村の住民から次々に同じ質問をされる、そんなに言わなくても教えるから落ち着いてくれ。


「俺達が前に住んでた世界では、一般の人も夫婦の契りを交わせば親や友人を招いて結婚式という式典を開くのが習慣づいてたんだ。

 その時に女性が着る一般的なドレスがウェディングドレスというんだが、まさにアラクネ族が今描いてくれた案と似たようなデザインなんだよ。
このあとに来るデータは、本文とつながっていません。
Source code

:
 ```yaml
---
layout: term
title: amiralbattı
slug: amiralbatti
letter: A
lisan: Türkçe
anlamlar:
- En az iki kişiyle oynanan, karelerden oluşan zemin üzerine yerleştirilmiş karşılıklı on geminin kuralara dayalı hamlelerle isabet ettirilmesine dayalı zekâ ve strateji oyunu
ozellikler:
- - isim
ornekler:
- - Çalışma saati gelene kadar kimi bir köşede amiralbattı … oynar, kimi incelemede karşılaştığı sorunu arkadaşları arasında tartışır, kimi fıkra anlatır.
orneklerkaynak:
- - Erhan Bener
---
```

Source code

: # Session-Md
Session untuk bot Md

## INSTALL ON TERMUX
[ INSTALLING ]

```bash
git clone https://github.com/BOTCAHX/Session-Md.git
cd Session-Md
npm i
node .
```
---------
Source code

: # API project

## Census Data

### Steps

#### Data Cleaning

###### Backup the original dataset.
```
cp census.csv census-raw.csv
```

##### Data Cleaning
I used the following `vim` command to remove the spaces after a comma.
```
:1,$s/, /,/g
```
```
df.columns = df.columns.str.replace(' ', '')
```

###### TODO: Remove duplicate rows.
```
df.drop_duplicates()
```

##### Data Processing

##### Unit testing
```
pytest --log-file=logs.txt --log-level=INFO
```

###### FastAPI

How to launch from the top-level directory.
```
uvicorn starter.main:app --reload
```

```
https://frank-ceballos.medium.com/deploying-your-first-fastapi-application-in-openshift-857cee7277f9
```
」


「その中でもアラクネ族が考えたデザインは良いお値段すると思うわよ。

 遠方の友達が結婚するから一緒にドレスを見てたけど、似た奴で物凄い値段のやつがあったし。」


流澪の友達が結婚するって、18歳のはずなのに早いな……だが時代を考えると早い子はそんなものか。


「ちなみに品質だけ見ると魔族領とこの村ではどっちが上なの?」


流澪が皆に質問をする、流澪は買い物にあまり参加してないからそのあたりは分からないのだろう。


「服飾の模様の綺麗さなら間違いなく魔族領や人間領のほうが上ですが、品質で村に勝るものを作れる場所は無いと思いますね。

 今まで見たことありませんし、ギュンターさんやキチジロウさんに最高級品を見せてもらっても品質だけなら村が勝ってましたよ。」


ザスキアから意見が出る、メアリー・ラウラ・カタリナの3人がびっくりした顔でザスキアを見ているがどうしたのだろう。


「あのおばあ様が俗世の物に興味を持つなんて……。」


そういう事か、俺はザスキアが結構前から他の文化に興味を持ってることを知っていたからあまり驚かないが。


というか一緒に買い物に行っていただろう、ただ付いていってるだけかと思ってたのだろうか。


「それならクズノハさんのドレスは村の全技術を結集して作るべきだわ。

 アラクネ族が出してくれた案に村の品質にアラクネ族とドワーフ族の装飾品を加えれば、魔族領史上最も美しい魔王の伴侶として名を馳せれるはずよ。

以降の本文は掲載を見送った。